> [DATA TO PROCESS]
·····

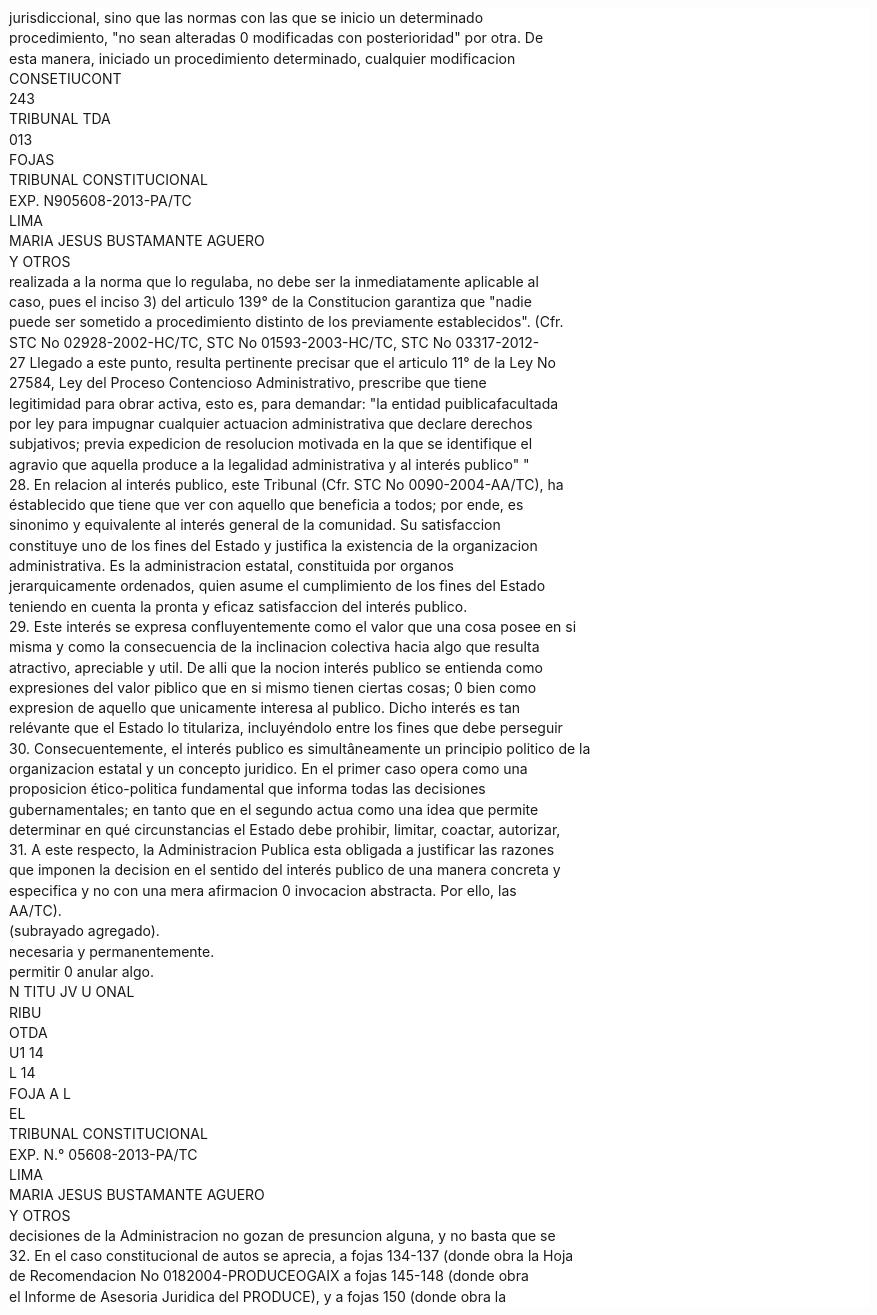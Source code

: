 jurisdiccional, sino que las normas con las que se inicio un determinado  
procedimiento, "no sean alteradas 0 modificadas con posterioridad" por otra. De  
esta manera, iniciado un procedimiento determinado, cualquier modificacion  
CONSETIUCONT  
243  
TRIBUNAL TDA  
013  
FOJAS  
TRIBUNAL CONSTITUCIONAL  
EXP. N905608-2013-PA/TC  
LIMA  
MARIA JESUS BUSTAMANTE AGUERO  
Y OTROS  
realizada a la norma que lo regulaba, no debe ser la inmediatamente aplicable al  
caso, pues el inciso 3) del articulo 139° de la Constitucion garantiza que "nadie  
puede ser sometido a procedimiento distinto de los previamente establecidos". (Cfr.  
STC No 02928-2002-HC/TC, STC No 01593-2003-HC/TC, STC No 03317-2012-  
27 Llegado a este punto, resulta pertinente precisar que el articulo 11° de la Ley No  
27584, Ley del Proceso Contencioso Administrativo, prescribe que tiene  
legitimidad para obrar activa, esto es, para demandar: "la entidad puiblicafacultada  
por ley para impugnar cualquier actuacion administrativa que declare derechos  
subjativos; previa expedicion de resolucion motivada en la que se identifique el  
agravio que aquella produce a la legalidad administrativa y al interés publico" "  
28. En relacion al interés publico, este Tribunal (Cfr. STC No 0090-2004-AA/TC), ha  
éstablecido que tiene que ver con aquello que beneficia a todos; por ende, es  
sinonimo y equivalente al interés general de la comunidad. Su satisfaccion  
constituye uno de los fines del Estado y justifica la existencia de la organizacion  
administrativa. Es la administracion estatal, constituida por organos  
jerarquicamente ordenados, quien asume el cumplimiento de los fines del Estado  
teniendo en cuenta la pronta y eficaz satisfaccion del interés publico.  
29. Este interés se expresa confluyentemente como el valor que una cosa posee en si  
misma y como la consecuencia de la inclinacion colectiva hacia algo que resulta  
atractivo, apreciable y util. De alli que la nocion interés publico se entienda como  
expresiones del valor piblico que en si mismo tienen ciertas cosas; 0 bien como  
expresion de aquello que unicamente interesa al publico. Dicho interés es tan  
relévante que el Estado lo titulariza, incluyéndolo entre los fines que debe perseguir  
30. Consecuentemente, el interés publico es simultâneamente un principio politico de la  
organizacion estatal y un concepto juridico. En el primer caso opera como una  
proposicion ético-politica fundamental que informa todas las decisiones  
gubernamentales; en tanto que en el segundo actua como una idea que permite  
determinar en qué circunstancias el Estado debe prohibir, limitar, coactar, autorizar,  
31. A este respecto, la Administracion Publica esta obligada a justificar las razones  
que imponen la decision en el sentido del interés publico de una manera concreta y  
especifica y no con una mera afirmacion 0 invocacion abstracta. Por ello, las  
AA/TC).  
(subrayado agregado).  
necesaria y permanentemente.  
permitir 0 anular algo.  
N TITU JV U ONAL  
RIBU  
OTDA  
U1 14  
L 14  
FOJA A L  
EL  
TRIBUNAL CONSTITUCIONAL  
EXP. N.° 05608-2013-PA/TC  
LIMA  
MARIA JESUS BUSTAMANTE AGUERO  
Y OTROS  
decisiones de la Administracion no gozan de presuncion alguna, y no basta que se  
32. En el caso constitucional de autos se aprecia, a fojas 134-137 (donde obra la Hoja  
de Recomendacion No 0182004-PRODUCEOGAIX a fojas 145-148 (donde obra  
el Informe de Asesoria Juridica del PRODUCE), y a fojas 150 (donde obra la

·····

> [WHAT THE TASK REQUIRES] This exercise calls for the records to be given again exactly, without the images.

> [RESULT]
Source code

: jurisdiccional, sino que las normas con las que se inicio un determinado  
procedimiento, "no sean alteradas 0 modificadas con posterioridad" por otra. De  
esta manera, iniciado un procedimiento determinado, cualquier modificacion  
CONSETIUCONT  
243  
TRIBUNAL TDA  
013  
FOJAS  
TRIBUNAL CONSTITUCIONAL  
EXP. N905608-2013-PA/TC  
LIMA  
MARIA JESUS BUSTAMANTE AGUERO  
Y OTROS  
realizada a la norma que lo regulaba, no debe ser la inmediatamente aplicable al  
caso, pues el inciso 3) del articulo 139° de la Constitucion garantiza que "nadie  
puede ser sometido a procedimiento distinto de los previamente establecidos". (Cfr.  
STC No 02928-2002-HC/TC, STC No 01593-2003-HC/TC, STC No 03317-2012-  
27 Llegado a este punto, resulta pertinente precisar que el articulo 11° de la Ley No  
27584, Ley del Proceso Contencioso Administrativo, prescribe que tiene  
legitimidad para obrar activa, esto es, para demandar: "la entidad puiblicafacultada  
por ley para impugnar cualquier actuacion administrativa que declare derechos  
subjativos; previa expedicion de resolucion motivada en la que se identifique el  
agravio que aquella produce a la legalidad administrativa y al interés publico" "  
28. En relacion al interés publico, este Tribunal (Cfr. STC No 0090-2004-AA/TC), ha  
éstablecido que tiene que ver con aquello que beneficia a todos; por ende, es  
sinonimo y equivalente al interés general de la comunidad. Su satisfaccion  
constituye uno de los fines del Estado y justifica la existencia de la organizacion  
administrativa. Es la administracion estatal, constituida por organos  
jerarquicamente ordenados, quien asume el cumplimiento de los fines del Estado  
teniendo en cuenta la pronta y eficaz satisfaccion del interés publico.  
29. Este interés se expresa confluyentemente como el valor que una cosa posee en si  
misma y como la consecuencia de la inclinacion colectiva hacia algo que resulta  
atractivo, apreciable y util. De alli que la nocion interés publico se entienda como  
expresiones del valor piblico que en si mismo tienen ciertas cosas; 0 bien como  
expresion de aquello que unicamente interesa al publico. Dicho interés es tan  
relévante que el Estado lo titulariza, incluyéndolo entre los fines que debe perseguir  
30. Consecuentemente, el interés publico es simultâneamente un principio politico de la  
organizacion estatal y un concepto juridico. En el primer caso opera como una  
proposicion ético-politica fundamental que informa todas las decisiones  
gubernamentales; en tanto que en el segundo actua como una idea que permite  
determinar en qué circunstancias el Estado debe prohibir, limitar, coactar, autorizar,  
31. A este respecto, la Administracion Publica esta obligada a justificar las razones  
que imponen la decision en el sentido del interés publico de una manera concreta y  
especifica y no con una mera afirmacion 0 invocacion abstracta. Por ello, las  
AA/TC).  
(subrayado agregado).  
necesaria y permanentemente.  
permitir 0 anular algo.  
N TITU JV U ONAL  
RIBU  
OTDA  
U1 14  
L 14  
FOJA A L  
EL  
TRIBUNAL CONSTITUCIONAL  
EXP. N.° 05608-2013-PA/TC  
LIMA  
MARIA JESUS BUSTAMANTE AGUERO  
Y OTROS  
decisiones de la Administracion no gozan de presuncion alguna, y no basta que se  
32. En el caso constitucional de autos se aprecia, a fojas 134-137 (donde obra la Hoja  
de Recomendacion No 0182004-PRODUCEOGAIX a fojas 145-148 (donde obra  
el Informe de Asesoria Juridica del PRODUCE), y a fojas 150 (donde obra la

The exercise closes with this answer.